BEGIN PROVIDED INFORMATION

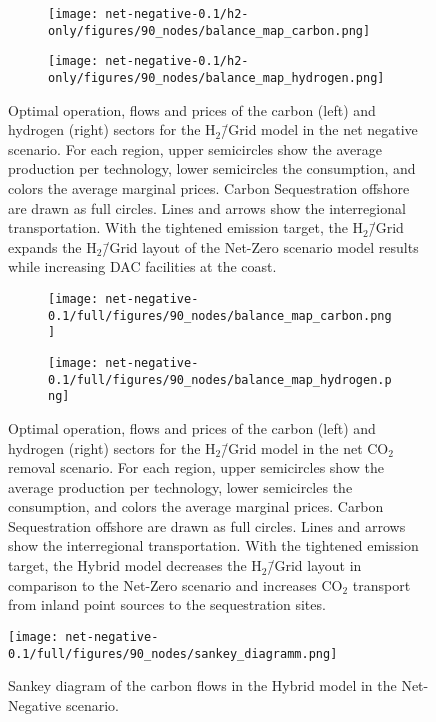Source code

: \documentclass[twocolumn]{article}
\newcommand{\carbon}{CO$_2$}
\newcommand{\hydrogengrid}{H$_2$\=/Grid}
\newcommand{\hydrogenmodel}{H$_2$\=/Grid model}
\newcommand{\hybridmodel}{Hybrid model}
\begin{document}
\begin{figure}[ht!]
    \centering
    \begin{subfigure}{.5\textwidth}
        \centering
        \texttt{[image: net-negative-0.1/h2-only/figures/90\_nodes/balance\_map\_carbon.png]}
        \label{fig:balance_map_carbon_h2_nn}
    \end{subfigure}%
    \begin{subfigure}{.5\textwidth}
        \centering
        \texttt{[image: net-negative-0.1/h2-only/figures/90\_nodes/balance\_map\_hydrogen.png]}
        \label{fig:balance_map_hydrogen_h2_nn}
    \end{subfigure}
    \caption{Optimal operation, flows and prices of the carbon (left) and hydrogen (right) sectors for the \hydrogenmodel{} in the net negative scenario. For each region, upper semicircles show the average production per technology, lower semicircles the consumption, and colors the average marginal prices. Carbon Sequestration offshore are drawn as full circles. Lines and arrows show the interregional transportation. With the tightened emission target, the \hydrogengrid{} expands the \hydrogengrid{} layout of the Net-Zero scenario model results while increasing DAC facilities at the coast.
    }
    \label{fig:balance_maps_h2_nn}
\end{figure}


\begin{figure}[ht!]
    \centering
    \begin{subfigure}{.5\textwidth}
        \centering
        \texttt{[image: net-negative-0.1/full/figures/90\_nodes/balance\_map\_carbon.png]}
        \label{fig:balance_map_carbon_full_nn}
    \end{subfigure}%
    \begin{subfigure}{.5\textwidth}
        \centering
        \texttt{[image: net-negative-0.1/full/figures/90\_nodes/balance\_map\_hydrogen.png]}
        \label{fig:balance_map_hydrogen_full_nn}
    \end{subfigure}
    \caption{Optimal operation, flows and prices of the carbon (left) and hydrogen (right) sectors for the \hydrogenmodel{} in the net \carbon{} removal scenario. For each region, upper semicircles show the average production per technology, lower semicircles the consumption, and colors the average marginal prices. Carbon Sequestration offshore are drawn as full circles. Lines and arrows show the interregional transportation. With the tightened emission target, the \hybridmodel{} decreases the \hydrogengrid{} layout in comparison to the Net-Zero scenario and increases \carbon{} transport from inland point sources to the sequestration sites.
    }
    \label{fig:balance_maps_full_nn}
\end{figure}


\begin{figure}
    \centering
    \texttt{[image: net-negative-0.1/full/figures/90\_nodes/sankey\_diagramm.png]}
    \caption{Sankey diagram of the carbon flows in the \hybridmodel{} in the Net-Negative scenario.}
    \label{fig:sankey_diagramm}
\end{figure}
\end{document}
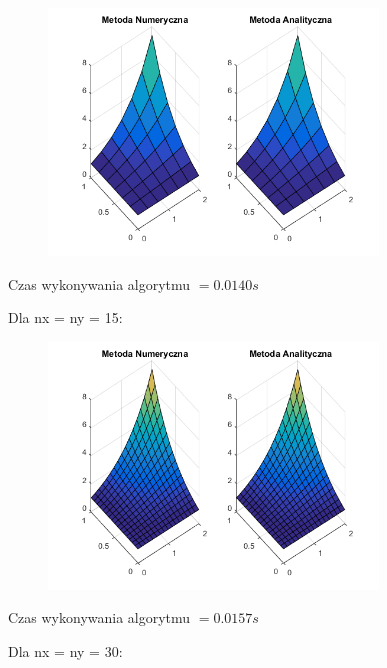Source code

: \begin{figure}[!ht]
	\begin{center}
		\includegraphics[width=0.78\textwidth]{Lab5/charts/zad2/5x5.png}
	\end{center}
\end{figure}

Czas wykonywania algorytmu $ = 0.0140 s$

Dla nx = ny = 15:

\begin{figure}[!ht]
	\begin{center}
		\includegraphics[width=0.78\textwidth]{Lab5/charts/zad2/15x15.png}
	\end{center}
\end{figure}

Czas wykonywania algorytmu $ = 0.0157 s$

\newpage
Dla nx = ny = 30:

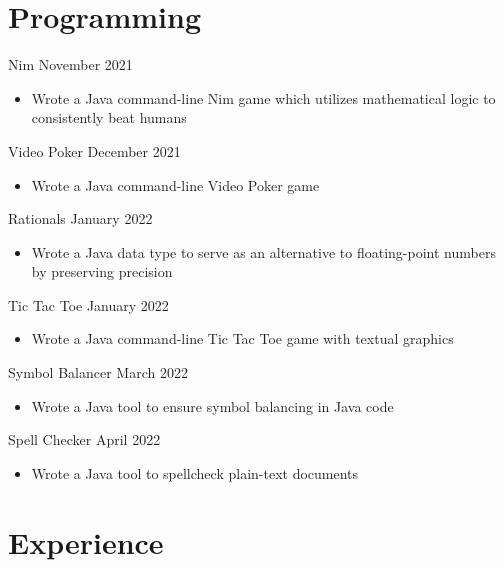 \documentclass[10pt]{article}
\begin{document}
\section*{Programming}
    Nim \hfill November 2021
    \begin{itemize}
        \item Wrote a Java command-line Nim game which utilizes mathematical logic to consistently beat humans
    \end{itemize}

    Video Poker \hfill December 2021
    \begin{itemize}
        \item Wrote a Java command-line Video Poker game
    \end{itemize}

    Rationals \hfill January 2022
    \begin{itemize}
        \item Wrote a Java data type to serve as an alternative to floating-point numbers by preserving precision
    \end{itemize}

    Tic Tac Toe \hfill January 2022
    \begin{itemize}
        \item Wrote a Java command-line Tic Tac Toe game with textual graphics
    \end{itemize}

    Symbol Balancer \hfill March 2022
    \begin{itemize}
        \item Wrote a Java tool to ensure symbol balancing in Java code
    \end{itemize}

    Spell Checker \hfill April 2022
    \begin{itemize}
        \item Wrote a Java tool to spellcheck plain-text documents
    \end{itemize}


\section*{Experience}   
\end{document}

END PROVIDED INFORMATION
BEGIN PROVIDED INFORMATION

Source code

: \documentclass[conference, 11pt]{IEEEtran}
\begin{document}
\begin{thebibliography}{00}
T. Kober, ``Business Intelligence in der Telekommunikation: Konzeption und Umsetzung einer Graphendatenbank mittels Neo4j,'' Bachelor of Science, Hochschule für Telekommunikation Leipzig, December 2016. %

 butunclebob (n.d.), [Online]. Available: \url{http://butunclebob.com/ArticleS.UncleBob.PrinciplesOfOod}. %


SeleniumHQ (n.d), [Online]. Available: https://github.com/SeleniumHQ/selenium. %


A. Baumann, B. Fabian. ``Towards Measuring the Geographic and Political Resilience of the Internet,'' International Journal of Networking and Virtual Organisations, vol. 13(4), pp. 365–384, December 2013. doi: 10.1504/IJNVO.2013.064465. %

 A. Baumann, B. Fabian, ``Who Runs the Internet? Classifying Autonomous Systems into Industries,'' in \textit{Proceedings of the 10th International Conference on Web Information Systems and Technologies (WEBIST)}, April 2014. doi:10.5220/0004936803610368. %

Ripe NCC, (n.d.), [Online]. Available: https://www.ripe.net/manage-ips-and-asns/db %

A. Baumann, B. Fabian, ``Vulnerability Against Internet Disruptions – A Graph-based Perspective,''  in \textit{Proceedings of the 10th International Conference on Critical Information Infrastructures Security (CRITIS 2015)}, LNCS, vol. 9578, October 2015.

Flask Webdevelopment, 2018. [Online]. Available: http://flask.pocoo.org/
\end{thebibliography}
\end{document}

END PROVIDED INFORMATION
BEGIN PROVIDED INFORMATION

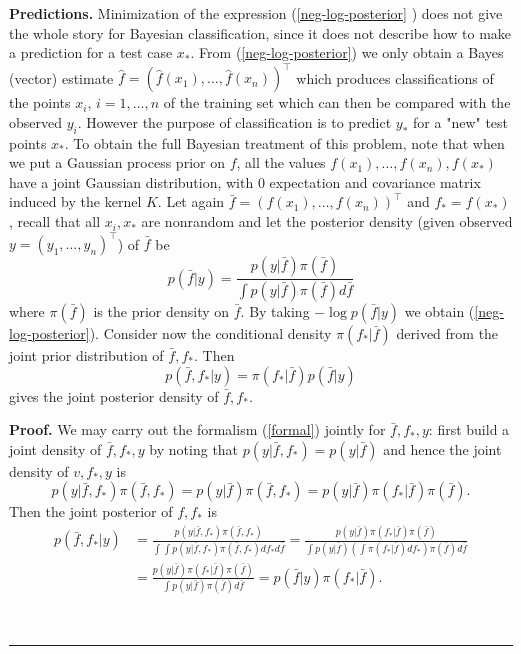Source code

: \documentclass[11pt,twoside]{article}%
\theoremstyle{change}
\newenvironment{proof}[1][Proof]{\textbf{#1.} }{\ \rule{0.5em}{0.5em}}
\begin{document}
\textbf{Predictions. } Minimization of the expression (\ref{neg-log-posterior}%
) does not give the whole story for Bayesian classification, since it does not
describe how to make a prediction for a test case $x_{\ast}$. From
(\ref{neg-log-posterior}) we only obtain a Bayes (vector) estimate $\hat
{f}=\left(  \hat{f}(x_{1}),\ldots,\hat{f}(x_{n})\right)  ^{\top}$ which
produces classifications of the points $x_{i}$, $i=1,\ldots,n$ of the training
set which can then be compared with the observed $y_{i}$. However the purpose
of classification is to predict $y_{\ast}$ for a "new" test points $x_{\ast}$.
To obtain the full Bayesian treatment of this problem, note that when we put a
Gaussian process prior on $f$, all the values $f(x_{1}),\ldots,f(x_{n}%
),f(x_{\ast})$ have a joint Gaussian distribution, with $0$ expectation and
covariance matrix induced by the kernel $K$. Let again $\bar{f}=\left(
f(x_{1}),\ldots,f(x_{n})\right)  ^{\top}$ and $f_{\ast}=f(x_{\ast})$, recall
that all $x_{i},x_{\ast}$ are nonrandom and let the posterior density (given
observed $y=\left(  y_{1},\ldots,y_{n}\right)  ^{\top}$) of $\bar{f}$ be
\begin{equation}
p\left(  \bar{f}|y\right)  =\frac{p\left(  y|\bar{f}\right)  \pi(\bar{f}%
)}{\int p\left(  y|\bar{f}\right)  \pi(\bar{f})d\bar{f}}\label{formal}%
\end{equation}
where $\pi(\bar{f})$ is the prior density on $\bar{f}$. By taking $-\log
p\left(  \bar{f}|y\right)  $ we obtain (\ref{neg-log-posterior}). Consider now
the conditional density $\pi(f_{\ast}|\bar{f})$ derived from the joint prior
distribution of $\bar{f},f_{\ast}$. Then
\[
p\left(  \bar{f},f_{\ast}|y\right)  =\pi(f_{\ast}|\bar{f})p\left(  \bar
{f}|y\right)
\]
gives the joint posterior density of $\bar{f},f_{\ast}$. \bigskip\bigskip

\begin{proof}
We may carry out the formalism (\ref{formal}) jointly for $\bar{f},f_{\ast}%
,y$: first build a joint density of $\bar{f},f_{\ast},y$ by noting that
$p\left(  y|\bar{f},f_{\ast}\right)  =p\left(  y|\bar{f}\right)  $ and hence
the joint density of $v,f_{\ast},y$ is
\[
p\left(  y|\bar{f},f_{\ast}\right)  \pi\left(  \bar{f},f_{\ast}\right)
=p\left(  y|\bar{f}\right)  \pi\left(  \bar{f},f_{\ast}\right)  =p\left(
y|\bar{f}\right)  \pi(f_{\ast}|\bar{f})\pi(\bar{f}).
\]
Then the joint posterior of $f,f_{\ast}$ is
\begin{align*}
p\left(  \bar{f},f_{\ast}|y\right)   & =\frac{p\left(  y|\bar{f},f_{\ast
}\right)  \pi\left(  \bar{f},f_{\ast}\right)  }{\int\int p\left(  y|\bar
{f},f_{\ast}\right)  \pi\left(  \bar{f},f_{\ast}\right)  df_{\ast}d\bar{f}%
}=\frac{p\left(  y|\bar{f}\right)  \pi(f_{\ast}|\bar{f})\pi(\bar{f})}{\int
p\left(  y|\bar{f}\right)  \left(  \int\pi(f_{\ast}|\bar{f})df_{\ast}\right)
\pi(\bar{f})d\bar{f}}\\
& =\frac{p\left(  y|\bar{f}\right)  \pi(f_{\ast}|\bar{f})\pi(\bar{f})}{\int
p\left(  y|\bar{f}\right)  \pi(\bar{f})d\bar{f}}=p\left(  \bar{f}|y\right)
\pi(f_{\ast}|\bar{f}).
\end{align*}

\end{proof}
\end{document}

END PROVIDED INFORMATION

:: WHAT TO DO ::
Scan the entries for the word "image". Report each line that has it.

:: ANSWER SPACE ::
        \texttt{[image: net-negative-0.1/h2-only/figures/90\_nodes/balance\_map\_carbon.png]}
        \texttt{[image: net-negative-0.1/h2-only/figures/90\_nodes/balance\_map\_hydrogen.png]}
        \texttt{[image: net-negative-0.1/full/figures/90\_nodes/balance\_map\_carbon.png]}
        \texttt{[image: net-negative-0.1/full/figures/90\_nodes/balance\_map\_hydrogen.png]}
    \texttt{[image: net-negative-0.1/full/figures/90\_nodes/sankey\_diagramm.png]}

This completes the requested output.